El artificio de la escritura / The artifice of writing


miércoles, 12 de septiembre de 2007

Escribir a solas

Uno puede suponer que la escritura fue en un comienzo un sistema funcional y práctico, al estilo de los quipus andinos, que debió resultar de un prolongado proceso de desarrollo de un método nemotécnico que le hiciera posible a algunos individuos mantener un recuerdo fiable de datos de fundamental importancia para mantener un control sobre el grupo. Que debió ser primero un sistema de contabilidad e inventario para uso de funcionarios a cargos del erario público parece lo más probable. De contar unidades palpables --cabezas de ganado y número de esclavos, brazadas de trigo y almudes de dátiles— a contar sucesivos reyes y dinastías no habrá habido un salto demasiado grande, ni habría tampoco mucho que cambiar en el sistema para contar de los reyes sus batallas. Asegurada así la memoria en el cómputo de la estela o el muro, no tardaría en añadirse a lo contado la fantasía de los orígenes de tanto número memorable. Y al simple enumerar debió añadirse poco a poco el dato descriptivo y el relato explicatorio que la oralidad había mantenido aparentemente intactos. La escritura, entonces, fijó la memoria y sacralizó el mito en el texto religioso. Misteriosa habrá sido para los hablantes la capacidad del signo escrito para encerrar en él la voz divina y su no menos misteriosa palabra. A milenios de esa primera admiración ante el misterio de la palabra escrita, mantenemos todavía una actitud de sorprendido respeto y veneración por la magia del lenguaje y sus textos y por su inextinguible reinvención cada vez que lo usamos. Porque nunca se lo usa en vano; por indiferente o descuidada que parezca la actitud de quienes leen y escuchan, hablan o escriben, su apropiación del lenguaje lleva una sincera, si escondida, ilusión de entender y que los entiendan.
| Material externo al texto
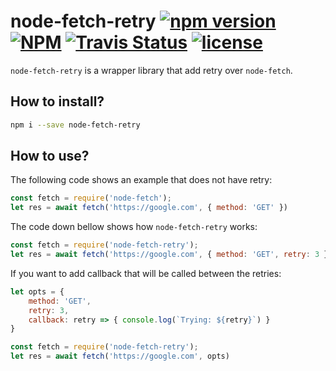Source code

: # node-fetch-retry [![npm version](https://img.shields.io/npm/v/node-fetch-retry.svg?style=flat)](https://www.npmjs.com/package/node-fetch-retry) [![NPM](https://img.shields.io/npm/dt/node-fetch-retry.svg?style=flat-square&colorB=fd7463)](https://www.npmjs.com/package/node-fetch-retry) <a href="https://travis-ci.org/greatjapa/node-fetch-retry"><img alt="Travis Status" src="https://travis-ci.org/greatjapa/node-fetch-retry.svg?branch=master"></a> [![license](https://img.shields.io/github/license/mashape/apistatus.svg?maxAge=2592000)](https://github.com/greatjapa/node-fetch-retry/blob/master/LICENSE)

`node-fetch-retry` is a wrapper library that add retry over `node-fetch`.


## How to install?
```bash
npm i --save node-fetch-retry
```

## How to use?

The following code shows an example that does not have retry:

```javascript
const fetch = require('node-fetch');
let res = await fetch('https://google.com', { method: 'GET' })
```

The code down bellow shows how `node-fetch-retry` works:

```javascript
const fetch = require('node-fetch-retry');
let res = await fetch('https://google.com', { method: 'GET', retry: 3 })
```

If you want to add callback that will be called between the retries:

```javascript
let opts = {
    method: 'GET', 
    retry: 3,
    callback: retry => { console.log(`Trying: ${retry}`) }
}

const fetch = require('node-fetch-retry');
let res = await fetch('https://google.com', opts)
```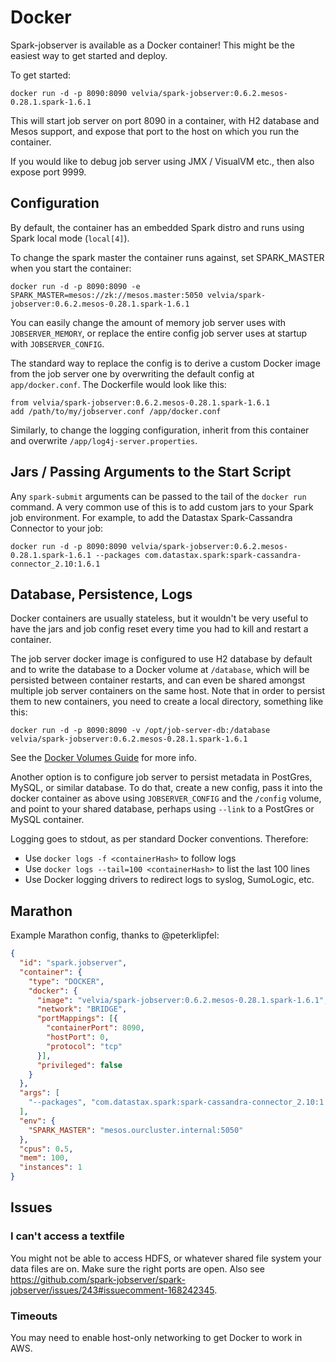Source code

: # Docker

Spark-jobserver is available as a Docker container!  This might be the easiest way to get started and deploy.

To get started:

    docker run -d -p 8090:8090 velvia/spark-jobserver:0.6.2.mesos-0.28.1.spark-1.6.1

This will start job server on port 8090 in a container, with H2 database and Mesos support, and expose that port to the host on which you run the container.

If you would like to debug job server using JMX / VisualVM etc., then also expose port 9999.

## Configuration

By default, the container has an embedded Spark distro and runs using Spark local mode (`local[4]`).

To change the spark master the container runs against, set SPARK_MASTER when you start the container:

    docker run -d -p 8090:8090 -e SPARK_MASTER=mesos://zk://mesos.master:5050 velvia/spark-jobserver:0.6.2.mesos-0.28.1.spark-1.6.1

You can easily change the amount of memory job server uses with `JOBSERVER_MEMORY`, or replace the entire config job server uses at startup with `JOBSERVER_CONFIG`.

The standard way to replace the config is to derive a custom Docker image from the job server one by overwriting the default config at `app/docker.conf`.  The Dockerfile would look like this:

    from velvia/spark-jobserver:0.6.2.mesos-0.28.1.spark-1.6.1
    add /path/to/my/jobserver.conf /app/docker.conf

Similarly, to change the logging configuration, inherit from this container and overwrite `/app/log4j-server.properties`.

## Jars / Passing Arguments to the Start Script

Any `spark-submit` arguments can be passed to the tail of the `docker run` command.  A very common use of this is to add custom jars to your Spark job environment.  For example, to add the Datastax Spark-Cassandra Connector to your job:

    docker run -d -p 8090:8090 velvia/spark-jobserver:0.6.2.mesos-0.28.1.spark-1.6.1 --packages com.datastax.spark:spark-cassandra-connector_2.10:1.6.1

## Database, Persistence, Logs

Docker containers are usually stateless, but it wouldn't be very useful to have the jars and job config reset every time you had to kill and restart a container.

The job server docker image is configured to use H2 database by default and to write the database to a Docker volume at `/database`, which will be persisted between container restarts, and can even be shared amongst multiple job server containers on the same host. Note that in order to persist them to new containers, you need to create a local directory, something like this:

    docker run -d -p 8090:8090 -v /opt/job-server-db:/database velvia/spark-jobserver:0.6.2.mesos-0.28.1.spark-1.6.1

See the [Docker Volumes Guide](http://docs-stage.docker.com/userguide/dockervolumes/#volume) for more info.

Another option is to configure job server to persist metadata in PostGres, MySQL, or similar database.  To do that, create a new config, pass it into the docker container as above using `JOBSERVER_CONFIG` and the `/config` volume, and point to your shared database, perhaps using `--link` to a PostGres or MySQL container.

Logging goes to stdout, as per standard Docker conventions.  Therefore:

* Use `docker logs -f <containerHash>` to follow logs
* Use `docker logs --tail=100 <containerHash>` to list the last 100 lines
* Use Docker logging drivers to redirect logs to syslog, SumoLogic, etc.

## Marathon

Example Marathon config, thanks to @peterklipfel:

```json
{
  "id": "spark.jobserver",
  "container": {
    "type": "DOCKER",
    "docker": {
      "image": "velvia/spark-jobserver:0.6.2.mesos-0.28.1.spark-1.6.1",
      "network": "BRIDGE",
      "portMappings": [{
        "containerPort": 8090,
        "hostPort": 0,
        "protocol": "tcp"
      }],
      "privileged": false
    }
  },
  "args": [
    "--packages", "com.datastax.spark:spark-cassandra-connector_2.10:1.6.1,com.github.sstone:amqp-client_2.10:1.5,com.rabbitmq:amqp-client:3.2.1, com.typesafe.akka:akka-actor_2.10:2.3.11,com.github.nscala-time:nscala-time_2.10:1.6.0,com.fasterxml.jackson.core:jackson-core:2.2.2, com.fasterxml.jackson.core:jackson-databind:2.2.2,com.fasterxml.jackson.module:jackson-module-scala_2.10:2.2.2,org.scalaj:scalaj-http_2.10:1.1.4,org.elasticsearch:elasticsearch-spark_2.10:2.1.0.Beta3,spark.jobserver:job-server-api:0.6.2,spark.jobserver:job-server-extras:0.6.2"
  ],
  "env": {
    "SPARK_MASTER": "mesos.ourcluster.internal:5050"
  },
  "cpus": 0.5,
  "mem": 100,
  "instances": 1
}
```

## Issues

### I can't access a textfile

You might not be able to access HDFS, or whatever shared file system your data files are on.  Make sure the right ports are open.  Also see https://github.com/spark-jobserver/spark-jobserver/issues/243#issuecomment-168242345.

### Timeouts

You may need to enable host-only networking to get Docker to work in AWS.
Tal vez por eso lastime tanto al espíritu el espectáculo espectral de quien habla a solas. ¿Estaremos escribiendo a solas la infinidad de los que, motivados por la disponibilidad de la red, mantenemos un blog?

2 comentarios:

Eduardo Valenzuela dijo...

No lo creo, ya que si tenemos en cuenta los millones de "internautas" que pupulamos en la red, muchos seremos los que, también en silencio, disfrutemos de amenas escrituras como la suya. Lo que pasa es que no todos nos tomamos el tiempo de escribir un comentario. Quizás sea por modestia, vagancia, o mantener un hermetismo cómplice sobre lo leído. Después de todo... ¿por qué romper el encanto de soñar que alguien nos está leyendo?

Anónimo dijo...

Santiago siempre es un gusto leer lo que escribes y en efecto no siempre da tiempo de hacer un comentario que valga la pena. Pero es un placer escuchar lo que tienes que decir.